Poway High School is a four-year high school in Poway, California, United States. Established in 1961, its approximately 2,200 students are from Poway and the community of Rancho Bernardo. It is accredited by the Western Association of Schools and Colleges.

== Overview ==
The four-year secondary school is accredited by the Western Association of Schools and Colleges. It has approximately 2,200 students (as of 2026) and employs 90 teachers, 62 support staff, four administrators, four counselors, one psychologist and one librarian. The length of its class periods vary, and total 55 instructional hours per week. Every Wednesday is a "late start day", with school starting one hour later, and 59-minute periods. Poway High uses a trimester-based system, with 5 class periods a trimester that are 70 minutes long each on days that aren't late starts.

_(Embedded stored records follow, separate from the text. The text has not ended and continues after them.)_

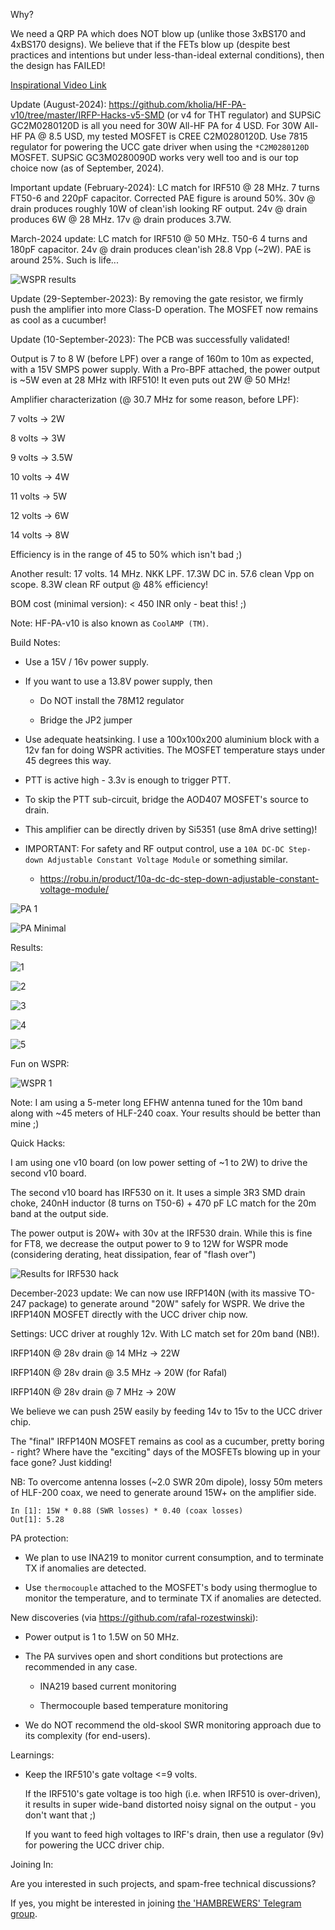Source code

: Why?

We need a QRP PA which does NOT blow up (unlike those 3xBS170 and 4xBS170
designs). We believe that if the FETs blow up (despite best practices and
intentions but under less-than-ideal external conditions), then the design has
FAILED!

[Inspirational Video Link](https://www.youtube.com/watch?v=4r7wHMg5Yjg)

Update (August-2024): https://github.com/kholia/HF-PA-v10/tree/master/IRFP-Hacks-v5-SMD
(or v4 for THT regulator) and SUPSiC GC2M0280120D is all you need for 30W
All-HF PA for 4 USD. For 30W All-HF PA @ 8.5 USD, my tested MOSFET is CREE
C2M0280120D. Use 7815 regulator for powering the UCC gate driver when using the
`*C2M0280120D` MOSFET. SUPSiC GC3M0280090D works very well too and is our top
choice now (as of September, 2024).

Important update (February-2024): LC match for IRF510 @ 28 MHz. 7 turns FT50-6
and 220pF capacitor. Corrected PAE figure is around 50%. 30v @ drain produces
roughly 10W of clean'ish looking RF output. 24v @ drain produces 6W @ 28 MHz.
17v @ drain produces 3.7W.

March-2024 update: LC match for IRF510 @ 50 MHz. T50-6 4 turns and 180pF
capacitor. 24v @ drain produces clean'ish 28.8 Vpp (~2W). PAE is around 25%.
Such is life...

![WSPR results](./IRFP-Hacks/Screenshot_2024-02-23_09-56-44.png)

Update (29-September-2023): By removing the gate resistor, we firmly push the
amplifier into more Class-D operation. The MOSFET now remains as cool as a
cucumber!

Update (10-September-2023): The PCB was successfully validated!

Output is 7 to 8 W (before LPF) over a range of 160m to 10m as expected, with a
15V SMPS power supply. With a Pro-BPF attached, the power output is ~5W even at
28 MHz with IRF510! It even puts out 2W @ 50 MHz!

Amplifier characterization (@ 30.7 MHz for some reason, before LPF):

7 volts -> 2W

8 volts -> 3W

9 volts -> 3.5W

10 volts -> 4W

11 volts -> 5W

12 volts -> 6W

14 volts -> 8W

Efficiency is in the range of 45 to 50% which isn't bad ;)

Another result: 17 volts. 14 MHz. NKK LPF. 17.3W DC in. 57.6 clean Vpp on
scope. 8.3W clean RF output @ 48% efficiency!

BOM cost (minimal version): < 450 INR only - beat this! ;)

Note: HF-PA-v10 is also known as `CoolAMP (TM)`.

Build Notes:

- Use a 15V / 16v power supply.

- If you want to use a 13.8V power supply, then

  - Do NOT install the 78M12 regulator

  - Bridge the JP2 jumper

- Use adequate heatsinking. I use a 100x100x200 aluminium block with a 12v fan
  for doing WSPR activities. The MOSFET temperature stays under 45 degrees this
  way.

- PTT is active high - 3.3v is enough to trigger PTT.

- To skip the PTT sub-circuit, bridge the AOD407 MOSFET's source to drain.

- This amplifier can be directly driven by Si5351 (use 8mA drive setting)!

- IMPORTANT: For safety and RF output control, use a `10A DC-DC Step-down
  Adjustable Constant Voltage Module` or something similar.

  - https://robu.in/product/10a-dc-dc-step-down-adjustable-constant-voltage-module/

![PA 1](./Screenshot_2023-09-22_23-47-35.png)

![PA Minimal](./R4-Minimal-K1TE/Screenshot_2023-09-23_11-03-34.png)

Results:

![1](./results/Screenshot_2023-09-12_21-21-15.png)

![2](./results/Screenshot_2023-09-12_21-21-27.png)

![3](./results/Screenshot_2023-09-13_13-02-22.png)

![4](./results/Screenshot_2023-09-13_22-04-02.png)

![5](./results/Screenshot_2023-09-13_22-04-36.png)

Fun on WSPR:

![WSPR 1](./results/Screenshot_2023-09-16_09-15-06.png)

Note: I am using a 5-meter long EFHW antenna tuned for the 10m band along with
~45 meters of HLF-240 coax. Your results should be better than mine ;)

Quick Hacks:

I am using one v10 board (on low power setting of ~1 to 2W) to drive the second
v10 board.

The second v10 board has IRF530 on it. It uses a simple 3R3 SMD drain choke,
240nH inductor (8 turns on T50-6) + 470 pF LC match for the 20m band at the
output side.

The power output is 20W+ with 30v at the IRF530 drain. While this is fine for
FT8, we decrease the output power to 9 to 12W for WSPR mode (considering
derating, heat dissipation, fear of "flash over")

![Results for IRF530 hack](./results/Screenshot_2023-09-16_20-51-06.png)

December-2023 update: We can now use IRFP140N (with its massive TO-247 package)
to generate around "20W" safely for WSPR. We drive the IRFP140N MOSFET directly
with the UCC driver chip now.

Settings: UCC driver at roughly 12v. With LC match set for 20m band (NB!).

IRFP140N @ 28v drain @ 14 MHz -> 22W

IRFP140N @ 28v drain @ 3.5 MHz -> 20W (for Rafal)

IRFP140N @ 28v drain @ 7 MHz -> 20W

We believe we can push 25W easily by feeding 14v to 15v to the UCC driver chip.

The "final" IRFP140N MOSFET remains as cool as a cucumber, pretty boring -
right? Where have the "exciting" days of the MOSFETs blowing up in your face
gone? Just kidding!

NB: To overcome antenna losses (~2.0 SWR 20m dipole), lossy 50m meters of
HLF-200 coax, we need to generate around 15W+ on the amplifier side.

```
In [1]: 15W * 0.88 (SWR losses) * 0.40 (coax losses)
Out[1]: 5.28
```

PA protection:

- We plan to use INA219 to monitor current consumption, and to terminate TX if
  anomalies are detected.

- Use `thermocouple` attached to the MOSFET's body using thermoglue to monitor
  the temperature, and to terminate TX if anomalies are detected.

New discoveries (via https://github.com/rafal-rozestwinski):

- Power output is 1 to 1.5W on 50 MHz.

- The PA survives open and short conditions but protections are recommended in
  any case.

  - INA219 based current monitoring

  - Thermocouple based temperature monitoring

- We do NOT recommend the old-skool SWR monitoring approach due to its
  complexity (for end-users).


Learnings:

- Keep the IRF510's gate voltage <=9 volts.

  If the IRF510's gate voltage is too high (i.e. when IRF510 is over-driven),
  it results in super wide-band distorted noisy signal on the output - you
  don't want that ;)

  If you want to feed high voltages to IRF's drain, then use a regulator (9v)
  for powering the UCC driver chip.

Joining In:

Are you interested in such projects, and spam-free technical discussions?

If yes, you might be interested in joining [the 'HAMBREWERS' Telegram group](https://t.me/+TwzGyKGe8_QI_B3y).
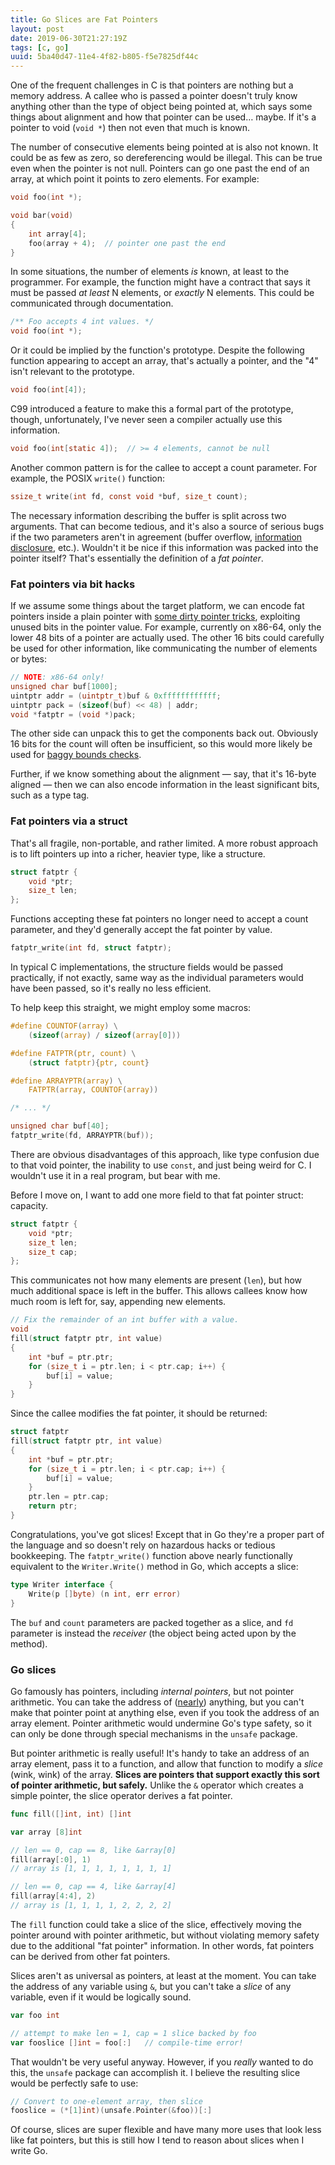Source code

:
 ```yaml
---
title: Go Slices are Fat Pointers
layout: post
date: 2019-06-30T21:27:19Z
tags: [c, go]
uuid: 5ba40d47-11e4-4f82-b805-f5e7825df44c
---
```


One of the frequent challenges in C is that pointers are nothing but a
memory address. A callee who is passed a pointer doesn't truly know
anything other than the type of object being pointed at, which says some
things about alignment and how that pointer can be used… maybe. If it's
a pointer to void (`void *`) then not even that much is known.

The number of consecutive elements being pointed at is also not known.
It could be as few as zero, so dereferencing would be illegal. This can
be true even when the pointer is not null. Pointers can go one past the
end of an array, at which point it points to zero elements. For example:

```c
void foo(int *);

void bar(void)
{
    int array[4];
    foo(array + 4);  // pointer one past the end
}
```

In some situations, the number of elements *is* known, at least to the
programmer. For example, the function might have a contract that says it
must be passed *at least* N elements, or *exactly* N elements. This
could be communicated through documentation.

```c
/** Foo accepts 4 int values. */
void foo(int *);
```

Or it could be implied by the function's prototype. Despite the
following function appearing to accept an array, that's actually a
pointer, and the "4" isn't relevant to the prototype.

```c
void foo(int[4]);
```

C99 introduced a feature to make this a formal part of the prototype,
though, unfortunately, I've never seen a compiler actually use this
information.

```c
void foo(int[static 4]);  // >= 4 elements, cannot be null
```

Another common pattern is for the callee to accept a count parameter.
For example, the POSIX `write()` function:

```c
ssize_t write(int fd, const void *buf, size_t count);
```

The necessary information describing the buffer is split across two
arguments. That can become tedious, and it's also a source of serious
bugs if the two parameters aren't in agreement (buffer overflow,
[information disclosure][disc], etc.). Wouldn't it be nice if this
information was packed into the pointer itself? That's essentially the
definition of a *fat pointer*.

### Fat pointers via bit hacks

If we assume some things about the target platform, we can encode fat
pointers inside a plain pointer with [some dirty pointer
tricks][uintptr], exploiting unused bits in the pointer value. For
example, currently on x86-64, only the lower 48 bits of a pointer are
actually used. The other 16 bits could carefully be used for other
information, like communicating the number of elements or bytes:

```c
// NOTE: x86-64 only!
unsigned char buf[1000];
uintptr addr = (uintptr_t)buf & 0xffffffffffff;
uintptr pack = (sizeof(buf) << 48) | addr;
void *fatptr = (void *)pack;
```

The other side can unpack this to get the components back out. Obviously
16 bits for the count will often be insufficient, so this would more
likely be used for [baggy bounds checks][bb].

Further, if we know something about the alignment — say, that it's
16-byte aligned — then we can also encode information in the least
significant bits, such as a type tag.

### Fat pointers via a struct

That's all fragile, non-portable, and rather limited. A more robust
approach is to lift pointers up into a richer, heavier type, like a
structure.

```c
struct fatptr {
    void *ptr;
    size_t len;
};
```

Functions accepting these fat pointers no longer need to accept a count
parameter, and they'd generally accept the fat pointer by value.

```c
fatptr_write(int fd, struct fatptr);
```

In typical C implementations, the structure fields would be passed
practically, if not exactly, same way as the individual parameters would
have been passed, so it's really no less efficient.

To help keep this straight, we might employ some macros:

```c
#define COUNTOF(array) \
    (sizeof(array) / sizeof(array[0]))

#define FATPTR(ptr, count) \
    (struct fatptr){ptr, count}

#define ARRAYPTR(array) \
    FATPTR(array, COUNTOF(array))

/* ... */

unsigned char buf[40];
fatptr_write(fd, ARRAYPTR(buf));
```

There are obvious disadvantages of this approach, like type confusion
due to that void pointer, the inability to use `const`, and just being
weird for C. I wouldn't use it in a real program, but bear with me.

Before I move on, I want to add one more field to that fat pointer
struct: capacity.

```c
struct fatptr {
    void *ptr;
    size_t len;
    size_t cap;
};
```

This communicates not how many elements are present (`len`), but how
much additional space is left in the buffer. This allows callees know
how much room is left for, say, appending new elements.

```c
// Fix the remainder of an int buffer with a value.
void
fill(struct fatptr ptr, int value)
{
    int *buf = ptr.ptr;
    for (size_t i = ptr.len; i < ptr.cap; i++) {
        buf[i] = value;
    }
}
```

Since the callee modifies the fat pointer, it should be returned:

```c
struct fatptr
fill(struct fatptr ptr, int value)
{
    int *buf = ptr.ptr;
    for (size_t i = ptr.len; i < ptr.cap; i++) {
        buf[i] = value;
    }
    ptr.len = ptr.cap;
    return ptr;
}
```

Congratulations, you've got slices! Except that in Go they're a proper
part of the language and so doesn't rely on hazardous hacks or tedious
bookkeeping. The `fatptr_write()` function above nearly functionally
equivalent to the `Writer.Write()` method in Go, which accepts a slice:

```go
type Writer interface {
	Write(p []byte) (n int, err error)
}
```

The `buf` and `count` parameters are packed together as a slice, and
`fd` parameter is instead the *receiver* (the object being acted upon by
the method).

### Go slices

Go famously has pointers, including *internal pointers*, but not pointer
arithmetic. You can take the address of ([nearly][addr]) anything, but
you can't make that pointer point at anything else, even if you took the
address of an array element. Pointer arithmetic would undermine Go's
type safety, so it can only be done through special mechanisms in the
`unsafe` package.

But pointer arithmetic is really useful! It's handy to take an address
of an array element, pass it to a function, and allow that function to
modify a *slice* (wink, wink) of the array. **Slices are pointers that
support exactly this sort of pointer arithmetic, but safely.** Unlike
the `&` operator which creates a simple pointer, the slice operator
derives a fat pointer.

```go
func fill([]int, int) []int

var array [8]int

// len == 0, cap == 8, like &array[0]
fill(array[:0], 1)
// array is [1, 1, 1, 1, 1, 1, 1, 1]

// len == 0, cap == 4, like &array[4]
fill(array[4:4], 2)
// array is [1, 1, 1, 1, 2, 2, 2, 2]
```

The `fill` function could take a slice of the slice, effectively moving
the pointer around with pointer arithmetic, but without violating memory
safety due to the additional "fat pointer" information. In other words,
fat pointers can be derived from other fat pointers.

Slices aren't as universal as pointers, at least at the moment. You can
take the address of any variable using `&`, but you can't take a *slice*
of any variable, even if it would be logically sound.

```go
var foo int

// attempt to make len = 1, cap = 1 slice backed by foo
var fooslice []int = foo[:]   // compile-time error!
```

That wouldn't be very useful anyway. However, if you *really* wanted to
do this, the `unsafe` package can accomplish it. I believe the resulting
slice would be perfectly safe to use:

```go
// Convert to one-element array, then slice
fooslice = (*[1]int)(unsafe.Pointer(&foo))[:]
```

Of course, slices are super flexible and have many more uses that look
less like fat pointers, but this is still how I tend to reason about
slices when I write Go.


[addr]: https://utcc.utoronto.ca/~cks/space/blog/programming/GoAddressableValues
[bb]: https://www.usenix.org/legacy/event/sec09/tech/full_papers/akritidis.pdf
[disc]: /blog/2017/07/19/
[uintptr]: /blog/2016/05/30/
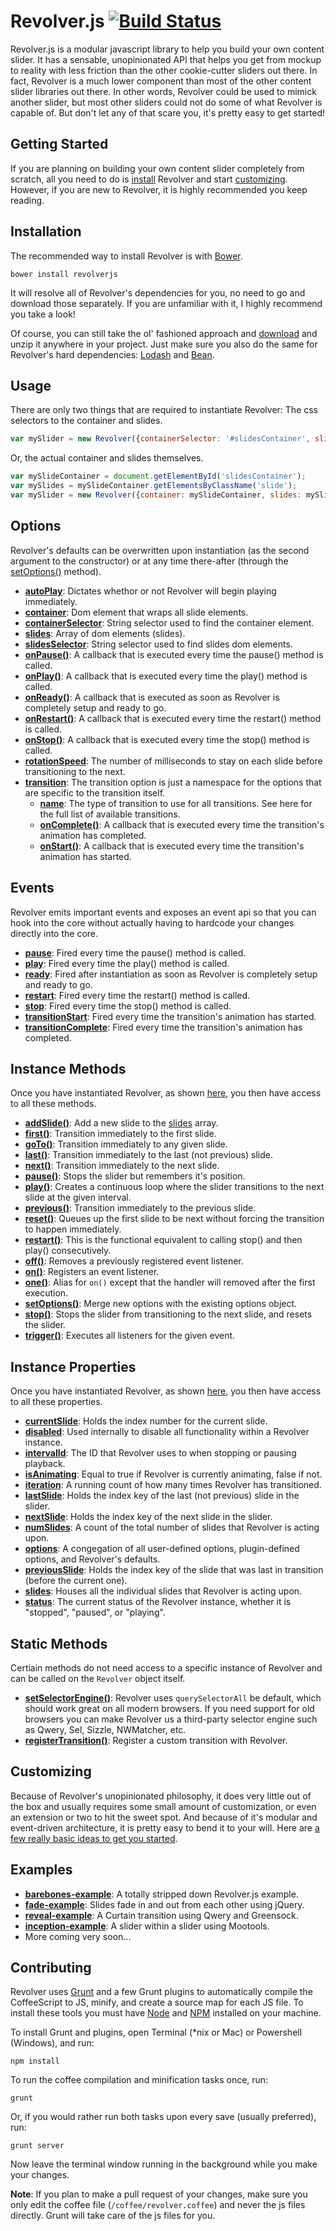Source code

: # Revolver.js [![Build Status](https://travis-ci.org/johnnyfreeman/revolverjs.png?branch=master)](https://travis-ci.org/revolverjs/revolverjs)

Revolver.js is a modular javascript library to help you build your own content slider. It has a sensable, unopinionated API that helps you get from mockup to reality with less friction than the other cookie-cutter sliders out there. In fact, Revolver is a much lower component than most of the other content slider libraries out there. In other words, Revolver could be used to mimick another slider, but most other sliders could not do some of what Revolver is capable of. But don't let any of that scare you, it's pretty easy to get started!

## Getting Started

If you are planning on building your own content slider completely from scratch, all you need to do is [install](#installation) Revolver and start [customizing](#customizing). However, if you are new to Revolver, it is highly recommended you keep reading.

## Installation

The recommended way to install Revolver is with [Bower](http://bower.io/).

```shell
bower install revolverjs
```

It will resolve all of Revolver's dependencies for you, no need to go and download those separately. If you are unfamiliar with it, I highly recommend you take a look!

Of course, you can still take the ol' fashioned approach and [download](archive/master.zip) and unzip it anywhere in your project. Just make sure you also do the same for Revolver's hard dependencies: [Lodash](http://lodash.com/) and [Bean](https://github.com/fat/bean).

## Usage

There are only two things that are required to instantiate Revolver: The css selectors to the container and slides.

```javascript
var mySlider = new Revolver({containerSelector: '#slidesContainer', slideSelector: '.slide'});
```

Or, the actual container and slides themselves.

```javascript
var mySlideContainer = document.getElementById('slidesContainer');
var mySlides = mySlideContainer.getElementsByClassName('slide');
var mySlider = new Revolver({container: mySlideContainer, slides: mySlides});
```

## Options

Revolver's defaults can be overwritten upon instantiation (as the second argument to the constructor) or at any time there-after (through the [setOptions()](docs/instance-methods/setoptions.md) method).

* [**autoPlay**](docs/revolver.options.autoplay.md): Dictates whethor or not Revolver will begin playing immediately.
* [**container**](docs/revolver.options.container.md): Dom element that wraps all slide elements.
* [**containerSelector**](docs/revolver.options.containerSelector.md): String selector used to find the container element.
* [**slides**](docs/revolver.options.slides.md): Array of dom elements (slides).
* [**slidesSelector**](docs/revolver.options.slidesSelector.md): String selector used to find slides dom elements.
* [**onPause()**](docs/revolver.options.onpause.md): A callback that is executed every time the pause() method is called.
* [**onPlay()**](docs/revolver.options.onplay.md): A callback that is executed every time the play() method is called.
* [**onReady()**](docs/revolver.options.onready.md): A callback that is executed as soon as Revolver is completely setup and ready to go.
* [**onRestart()**](docs/revolver.options.onrestart.md): A callback that is executed every time the restart() method is called.
* [**onStop()**](docs/revolver.options.onstop.md): A callback that is executed every time the stop() method is called.
* [**rotationSpeed**](docs/revolver.options.rotationspeed.md): The number of milliseconds to stay on each slide before transitioning to the next.
* [**transition**](docs/revolver.options.transition.md): The transition option is just a namespace for the options that are specific to the transition itself.
  * [**name**](docs/revolver.options.transition.name.md): The type of transition to use for all transitions. See here for the full list of available transitions.
  * [**onComplete()**](docs/revolver.options.transition.oncomplete.md): A callback that is executed every time the transition's animation has completed.
  * [**onStart()**](docs/revolver.options.transition.onstart.md): A callback that is executed every time the transition's animation has started.

## Events

Revolver emits important events and exposes an event api so that you can hook into the core without actually having to hardcode your changes directly into the core.

* [**pause**](docs/revolver.events.pause.md): Fired every time the pause() method is called.
* [**play**](docs/revolver.events.play.md): Fired every time the play() method is called.
* [**ready**](docs/revolver.events.ready.md): Fired after instantiation as soon as Revolver is completely setup and ready to go.
* [**restart**](docs/revolver.events.restart.md): Fired every time the restart() method is called.
* [**stop**](docs/revolver.events.stop.md): Fired every time the stop() method is called.
* [**transitionStart**](docs/revolver.events.transitionstart.md): Fired every time the transition's animation has started.
* [**transitionComplete**](docs/revolver.events.transitioncomplete.md): Fired every time the transition's animation has completed.

## Instance Methods

Once you have instantiated Revolver, as shown [here](#usage), you then have access to all these methods.

* [**addSlide()**](docs/revolver.methods.addslide.md): Add a new slide to the [slides](docs/revolver.props.slides.md) array.
* [**first()**](docs/revolver.methods.first.md): Transition immediately to the first slide.
* [**goTo()**](docs/revolver.methods.goto.md): Transition immediately to any given slide.
* [**last()**](docs/revolver.methods.last.md): Transition immediately to the last (not previous) slide.
* [**next()**](docs/revolver.methods.next.md): Transition immediately to the next slide.
* [**pause()**](docs/revolver.methods.pause.md): Stops the slider but remembers it's position.
* [**play()**](docs/revolver.methods.play.md): Creates a continuous loop where the slider transitions to the next slide at the given interval.
* [**previous()**](docs/revolver.methods.previous.md): Transition immediately to the previous slide.
* [**reset()**](docs/revolver.methods.reset.md): Queues up the first slide to be next without forcing the transition to happen immediately.
* [**restart()**](docs/revolver.methods.restart.md): This is the functional equivalent to calling stop() and then play() consecutively.
* [**off()**](docs/revolver.methods.off.md): Removes a previously registered event listener.
* [**on()**](docs/revolver.methods.on.md): Registers an event listener.
* [**one()**](docs/revolver.methods.one.md): Alias for `on()` except that the handler will removed after the first execution.
* [**setOptions()**](docs/revolver.methods.setoptions.md): Merge new options with the existing options object.
* [**stop()**](docs/revolver.methods.stop.md): Stops the slider from transitioning to the next slide, and resets the slider.
* [**trigger()**](docs/revolver.methods.trigger.md): Executes all listeners for the given event.

## Instance Properties

Once you have instantiated Revolver, as shown [here](#usage), you then have access to all these properties.

* [**currentSlide**](docs/revolver.props.currentslide.md): Holds the index number for the current slide.
* [**disabled**](docs/revolver.props.disabled.md): Used internally to disable all functionality within a Revolver instance.
* [**intervalId**](docs/revolver.props.intervalid.md): The ID that Revolver uses to when stopping or pausing playback.
* [**isAnimating**](docs/revolver.props.isanimating.md): Equal to true if Revolver is currently animating, false if not.
* [**iteration**](docs/revolver.props.iteration.md): A running count of how many times Revolver has transitioned.
* [**lastSlide**](docs/revolver.props.lastslide.md): Holds the index key of the last (not previous) slide in the slider.
* [**nextSlide**](docs/revolver.props.nextslide.md): Holds the index key of the next slide in the slider.
* [**numSlides**](docs/revolver.props.numslides.md): A count of the total number of slides that Revolver is acting upon.
* [**options**](docs/revolver.props.options.md): A congegation of all user-defined options, plugin-defined options, and Revolver's defaults.
* [**previousSlide**](docs/revolver.props.previousslide.md): Holds the index key of the slide that was last in transition (before the current one).
* [**slides**](docs/revolver.props.slides.md): Houses all the individual slides that Revolver is acting upon.
* [**status**](docs/revolver.props.status.md): The current status of the Revolver instance, whether it is "stopped", "paused", or "playing".

## Static Methods

Certiain methods do not need access to a specific instance of Revolver and can be called on the `Revolver` object itself.

* [**setSelectorEngine()**](docs/revolver.methods.setselectorengine.md): Revolver uses `querySelectorAll` be default, which should work great on all modern browsers. If you need support for old browsers you can make Revolver us a third-party selector engine such as Qwery, Sel, Sizzle, NWMatcher, etc.
* [**registerTransition()**](docs/revolver.methods.registertransition.md): Register a custom transition with Revolver.

## Customizing

Because of Revolver's unopinionated philosophy, it does very little out of the box and usually requires some small amount of customization, or even an extension or two to hit the sweet spot. And because of it's modular and event-driven architecture, it is pretty easy to bend it to your will. Here are [a few really basic ideas to get you started](#examples).

## Examples

* [**barebones-example**](https://github.com/johnnyfreeman/revolverjs-barebones-example): A totally stripped down Revolver.js example.
* [**fade-example**](https://github.com/johnnyfreeman/revolverjs-fade-example): Slides fade in and out from each other using jQuery.
* [**reveal-example**](https://github.com/johnnyfreeman/revolverjs-reveal-example): A Curtain transition using Qwery and Greensock.
* [**inception-example**](https://github.com/johnnyfreeman/revolverjs-inception-example): A slider within a slider using Mootools.
* More coming very soon...

## Contributing

Revolver uses [Grunt](http://gruntjs.com/) and a few Grunt plugins to automatically compile the CoffeeScript to JS, minify, and create a source map for each JS file. To install these tools you must have [Node](http://nodejs.org/) and [NPM](https://npmjs.org/) installed on your machine.

To install Grunt and plugins, open Terminal (*nix or Mac) or Powershell (Windows), and run:

```shell
npm install
```

To run the coffee compilation and minification tasks once, run:

```shell
grunt
```

Or, if you would rather run both tasks upon every save (usually preferred), run:

```shell
grunt server
```

Now leave the terminal window running in the background while you make your changes.

**Note**: If you plan to make a pull request of your changes, make sure you only edit the coffee file (`/coffee/revolver.coffee`) and never the js files directly. Grunt will take care of the js files for you.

The high school has a campus with several buildings. Elective course offerings include agriculture, floral design, architectural design, and computer animation. Other activities include automobile repair and design, choir, marching band, and photography. Its athletic teams are called the Titans. It has a Theatre Guild. The school also offers PLTW engineering courses and has a campus-affiliated FIRST robotics team, Team Spyder 1622.

== History ==
In 2004, the school forbade a student from wearing an anti-gay T-shirt during the school's gay–straight alliance's Day of Silence. The student, Tyler Chase Harper, filed suit, claiming that the school had violated his constitutional rights. The case was Harper v. Poway Unified School District. In 2006, the United States Court of Appeals for the Ninth Circuit, in a divided decision, denied the student's claim and held that the school's regulation of student speech in this case was constitutional. The student sought review in the U.S. Supreme Court; in 2007, the court vacated the judgment as moot because Harper had graduated.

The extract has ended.